Technologie numérique aidant, «Ghost in the Shell» ne lésine pas sur le spectaculaire. Mais que les amateurs d'action pure soient prévenus: le spectacle est davantage dans les décors futuristes (les références à «Blade Runner», «Matrix» ou «Tron» sont assez discrètes mais bien présentes) que dans les bagarres, expédiées finalement assez succinctement. Le film est surtout une quête d'identité et une réflexion sur la notion d'homme augmenté. De femme en l'occurrence, dans laquelle la dimension sexuelle est d'ailleurs totalement gommée, même si l'héroïne a le corps bien galbé de Scarlett Johansson.

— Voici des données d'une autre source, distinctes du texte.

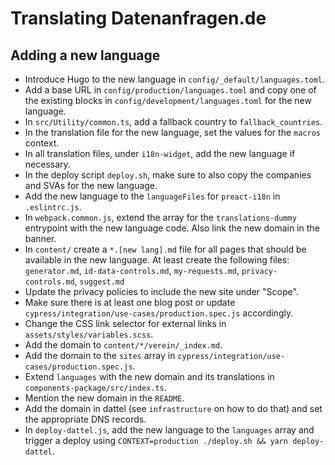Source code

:# Translating Datenanfragen.de

## Adding a new language

* Introduce Hugo to the new language in `config/_default/languages.toml`.
* Add a base URL in `config/production/languages.toml` and copy one of the existing blocks in `config/development/languages.toml` for the new language.
* In `src/Utility/common.ts`, add a fallback country to `fallback_countries`.
* In the translation file for the new language, set the values for the `macros` context.
* In all translation files, under `i18n-widget`, add the new language if necessary.
* In the deploy script `deploy.sh`, make sure to also copy the companies and SVAs for the new language.
* Add the new language to the `languageFiles` for `preact-i18n` in `.eslintrc.js`.
* In `webpack.common.js`, extend the array for the `translations-dummy` entrypoint with the new language code. Also link the new domain in the banner.
* In `content/` create a `*.[new lang].md` file for all pages that should be available in the new language. At least create the following files: `generator.md`, `id-data-controls.md`, `my-requests.md`, `privacy-controls.md`, `suggest.md`
* Update the privacy policies to include the new site under "Scope".
* Make sure there is at least one blog post or update `cypress/integration/use-cases/production.spec.js` accordingly.
* Change the CSS link selector for external links in `assets/styles/variables.scss`.
* Add the domain to `content/*/verein/_index.md`.
* Add the domain to the `sites` array in `cypress/integration/use-cases/production.spec.js`.
* Extend `languages` with the new domain and its translations in `components-package/src/index.ts`.
* Mention the new domain in the `README`.
* Add the domain in dattel (see `infrastructure` on how to do that) and set the appropriate DNS records.
* In `deploy-dattel.js`, add the new language to the `languages` array and trigger a deploy using `CONTEXT=production ./deploy.sh && yarn deploy-dattel`.
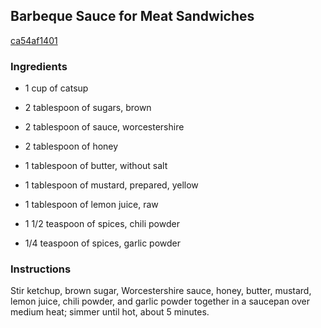## Barbeque Sauce for Meat Sandwiches

[ca54af1401](http://allrecipes.com/recipe/barbeque-sauce-for-meat-sandwiches/)

### Ingredients

 - 1 cup of catsup

 - 2 tablespoon of sugars, brown

 - 2 tablespoon of sauce, worcestershire

 - 2 tablespoon of honey

 - 1 tablespoon of butter, without salt

 - 1 tablespoon of mustard, prepared, yellow

 - 1 tablespoon of lemon juice, raw

 - 1 1/2 teaspoon of spices, chili powder

 - 1/4 teaspoon of spices, garlic powder

### Instructions

Stir ketchup, brown sugar, Worcestershire sauce, honey, butter, mustard, lemon juice, chili powder, and garlic powder together in a saucepan over medium heat; simmer until hot, about 5 minutes.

Cette version 2017 montre, rétrospectivement, la pertinence du film d'origine (disponible en édition Blu-ray de toute beauté), tout en permettant de mesurer à quel point ­réalité et fiction tendent à se rapprocher. Bref, une jolie réussite sous la direction de Rupert Sanders qui n'a, outre quantité de publicités, qu'un film à son actif, «Blanche-Neige et le chasseur».

«Ghost in the Shell»

De Rupert Sanders. Avec Scarlett Johansson, Pilou Asbaek, Michael Pitt, Takeshi Kitano.